Each record below is to be retyped exactly, with its pictures omitted.
[Opening Provided records section]
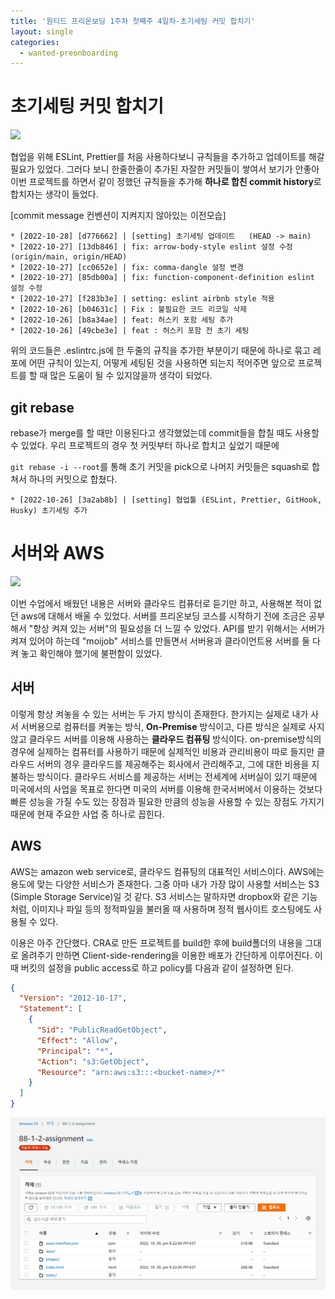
 ```yaml
---
title: '원티드 프리온보딩 1주차 첫째주 4일차-초기세팅 커밋 합치기'
layout: single
categories:
  - wanted-preonboarding
---
```


# 초기세팅 커밋 합치기

<img width="500" src="https://miro.medium.com/max/875/1*BCZkmZR1_YzDZy22Vn4uUw.png">

협업을 위해 ESLint, Prettier를 처음 사용하다보니 규칙들을 추가하고 업데이트를 해갈 필요가 있었다. 그러다 보니 한줄한줄이 추가된 자잘한 커밋들이 쌓여서 보기가 안좋아 이번 프로젝트를 하면서 같이 정했던 규칙들을 추가해 **하나로 합친 commit history**로 합치자는 생각이 들었다.

[commit message 컨벤션이 지켜지지 않아있는 이전모습]

```
* [2022-10-28] [d776662] | [setting] 초기세팅 업데이트   (HEAD -> main)
* [2022-10-27] [13db846] | fix: arrow-body-style eslint 설정 수정   (origin/main, origin/HEAD)
* [2022-10-27] [cc0652e] | fix: comma-dangle 설정 변경
* [2022-10-27] [85db00a] | fix: function-component-definition eslint 설정 수정
* [2022-10-27] [f283b3e] | setting: eslint airbnb style 적용
* [2022-10-26] [b04631c] | Fix : 불필요한 코드 리코일 삭제
* [2022-10-26] [b8a34ae] | feat: 허스키 포함 세팅 추가
* [2022-10-26] [49cbe3e] | feat : 허스키 포함 전 초기 세팅
```

위의 코드들은 .eslintrc.js에 한 두줄의 규칙을 추가한 부분이기 때문에 하나로 묶고 레포에 어떤 규칙이 있는지, 어떻게 세팅된 것을 사용하면 되는지 적어주면 앞으로 프로젝트를 할 때 많은 도움이 될 수 있지않을까 생각이 되었다.

## git rebase

rebase가 merge를 할 때만 이용된다고 생각했었는데 commit들을 합칠 때도 사용할 수 있었다. 우리 프로젝트의 경우 첫 커밋부터 하나로 합치고 싶었기 때문에

`git rebase -i --root`를 통해 초기 커밋을 pick으로 나머지 커밋들은 squash로 합쳐서 하나의 커밋으로 합쳤다.

```
* [2022-10-26] [3a2ab8b] | [setting] 협업툴 (ESLint, Prettier, GitHook, Husky) 초기세팅 추가
```

# 서버와 AWS

<img width="500" src="https://cdn.inflearn.com/public/courses/328088/cover/953d4d86-ca11-4a4d-a771-b0eb6fb91677/328088-eng.png">

이번 수업에서 배웠던 내용은 서버와 클라우드 컴퓨터로 듣기만 하고, 사용해본 적이 없던 aws에 대해서 배울 수 있었다. 서버를 프리온보딩 코스를 시작하기 전에 조금은 공부해서 "항상 켜져 있는 서버"의 필요성을 더 느낄 수 있었다. API를 받기 위해서는 서버가 켜져 있어야 하는데 "moijob" 서비스를 만들면서 서버용과 클라이언트용 서버를 둘 다 켜 놓고 확인해야 했기에 불편함이 있었다.

## 서버

이렇게 항상 켜놓을 수 있는 서버는 두 가지 방식이 존재한다. 한가지는 실제로 내가 사서 서버용으로 컴퓨터를 켜놓는 방식, **On-Premise** 방식이고, 다른 방식은 실제로 사지 않고 클라우드 서버를 이용해 사용하는 **클라우드 컴퓨팅** 방식이다. on-premise방식의 경우에 실제하는 컴퓨터를 사용하기 때문에 실제적인 비용과 관리비용이 따로 들지만 클라우드 서버의 경우 클라우드를 제공해주는 회사에서 관리해주고, 그에 대한 비용을 지불하는 방식이다. 클라우드 서비스를 제공하는 서버는 전세계에 서버실이 있기 때문에 미국에서의 사업을 목표로 한다면 미국의 서버를 이용해 한국서버에서 이용하는 것보다 빠른 성능을 가질 수도 있는 장점과 필요한 만큼의 성능을 사용할 수 있는 장점도 가지기 때문에 현재 주요한 사업 중 하나로 꼽힌다.

## AWS

AWS는 amazon web service로, 클라우드 컴퓨팅의 대표적인 서비스이다. AWS에는 용도에 맞는 다양한 서비스가 존재한다. 그중 아마 내가 가장 많이 사용할 서비스는 S3 (Simple Storage Service)일 것 같다. S3 서비스는 말하자면 dropbox와 같은 기능처럼, 이미지나 파일 등의 정적파일을 불러올 때 사용하며 정적 웹사이트 호스팅에도 사용될 수 있다.

이용은 아주 간단했다. CRA로 만든 프로젝트를 build한 후에 build폴더의 내용을 그대로 올려주기 만하면 Client-side-rendering을 이용한 배포가 간단하게 이루어진다. 이때 버킷의 설정을 public access로 하고 policy를 다음과 같이 설정하면 된다.

```json
{
  "Version": "2012-10-17",
  "Statement": [
    {
      "Sid": "PublicReadGetObject",
      "Effect": "Allow",
      "Principal": "*",
      "Action": "s3:GetObject",
      "Resource": "arn:aws:s3:::<bucket-name>/*"
    }
  ]
}
```

<img width="1000" src="/assets/img/2022-10-28-원티드 프리온보딩-1주 4일차/image-20221104145321969.png">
[Closing Provided records section]
__Finished task__.
 ```yaml
---
title: '원티드 프리온보딩 1주차 첫째주 4일차-초기세팅 커밋 합치기'
layout: single
categories:
  - wanted-preonboarding
---
```


# 초기세팅 커밋 합치기

<img width="500" src="https://miro.medium.com/max/875/1*BCZkmZR1_YzDZy22Vn4uUw.png">

협업을 위해 ESLint, Prettier를 처음 사용하다보니 규칙들을 추가하고 업데이트를 해갈 필요가 있었다. 그러다 보니 한줄한줄이 추가된 자잘한 커밋들이 쌓여서 보기가 안좋아 이번 프로젝트를 하면서 같이 정했던 규칙들을 추가해 **하나로 합친 commit history**로 합치자는 생각이 들었다.

[commit message 컨벤션이 지켜지지 않아있는 이전모습]

```
* [2022-10-28] [d776662] | [setting] 초기세팅 업데이트   (HEAD -> main)
* [2022-10-27] [13db846] | fix: arrow-body-style eslint 설정 수정   (origin/main, origin/HEAD)
* [2022-10-27] [cc0652e] | fix: comma-dangle 설정 변경
* [2022-10-27] [85db00a] | fix: function-component-definition eslint 설정 수정
* [2022-10-27] [f283b3e] | setting: eslint airbnb style 적용
* [2022-10-26] [b04631c] | Fix : 불필요한 코드 리코일 삭제
* [2022-10-26] [b8a34ae] | feat: 허스키 포함 세팅 추가
* [2022-10-26] [49cbe3e] | feat : 허스키 포함 전 초기 세팅
```

위의 코드들은 .eslintrc.js에 한 두줄의 규칙을 추가한 부분이기 때문에 하나로 묶고 레포에 어떤 규칙이 있는지, 어떻게 세팅된 것을 사용하면 되는지 적어주면 앞으로 프로젝트를 할 때 많은 도움이 될 수 있지않을까 생각이 되었다.

## git rebase

rebase가 merge를 할 때만 이용된다고 생각했었는데 commit들을 합칠 때도 사용할 수 있었다. 우리 프로젝트의 경우 첫 커밋부터 하나로 합치고 싶었기 때문에

`git rebase -i --root`를 통해 초기 커밋을 pick으로 나머지 커밋들은 squash로 합쳐서 하나의 커밋으로 합쳤다.

```
* [2022-10-26] [3a2ab8b] | [setting] 협업툴 (ESLint, Prettier, GitHook, Husky) 초기세팅 추가
```

# 서버와 AWS

<img width="500" src="https://cdn.inflearn.com/public/courses/328088/cover/953d4d86-ca11-4a4d-a771-b0eb6fb91677/328088-eng.png">

이번 수업에서 배웠던 내용은 서버와 클라우드 컴퓨터로 듣기만 하고, 사용해본 적이 없던 aws에 대해서 배울 수 있었다. 서버를 프리온보딩 코스를 시작하기 전에 조금은 공부해서 "항상 켜져 있는 서버"의 필요성을 더 느낄 수 있었다. API를 받기 위해서는 서버가 켜져 있어야 하는데 "moijob" 서비스를 만들면서 서버용과 클라이언트용 서버를 둘 다 켜 놓고 확인해야 했기에 불편함이 있었다.

## 서버

이렇게 항상 켜놓을 수 있는 서버는 두 가지 방식이 존재한다. 한가지는 실제로 내가 사서 서버용으로 컴퓨터를 켜놓는 방식, **On-Premise** 방식이고, 다른 방식은 실제로 사지 않고 클라우드 서버를 이용해 사용하는 **클라우드 컴퓨팅** 방식이다. on-premise방식의 경우에 실제하는 컴퓨터를 사용하기 때문에 실제적인 비용과 관리비용이 따로 들지만 클라우드 서버의 경우 클라우드를 제공해주는 회사에서 관리해주고, 그에 대한 비용을 지불하는 방식이다. 클라우드 서비스를 제공하는 서버는 전세계에 서버실이 있기 때문에 미국에서의 사업을 목표로 한다면 미국의 서버를 이용해 한국서버에서 이용하는 것보다 빠른 성능을 가질 수도 있는 장점과 필요한 만큼의 성능을 사용할 수 있는 장점도 가지기 때문에 현재 주요한 사업 중 하나로 꼽힌다.

## AWS

AWS는 amazon web service로, 클라우드 컴퓨팅의 대표적인 서비스이다. AWS에는 용도에 맞는 다양한 서비스가 존재한다. 그중 아마 내가 가장 많이 사용할 서비스는 S3 (Simple Storage Service)일 것 같다. S3 서비스는 말하자면 dropbox와 같은 기능처럼, 이미지나 파일 등의 정적파일을 불러올 때 사용하며 정적 웹사이트 호스팅에도 사용될 수 있다.

이용은 아주 간단했다. CRA로 만든 프로젝트를 build한 후에 build폴더의 내용을 그대로 올려주기 만하면 Client-side-rendering을 이용한 배포가 간단하게 이루어진다. 이때 버킷의 설정을 public access로 하고 policy를 다음과 같이 설정하면 된다.

```json
{
  "Version": "2012-10-17",
  "Statement": [
    {
      "Sid": "PublicReadGetObject",
      "Effect": "Allow",
      "Principal": "*",
      "Action": "s3:GetObject",
      "Resource": "arn:aws:s3:::<bucket-name>/*"
    }
  ]
}
```

<img width="1000" src="/assets/img/2022-10-28-원티드 프리온보딩-1주 4일차/image-20221104145321969.png">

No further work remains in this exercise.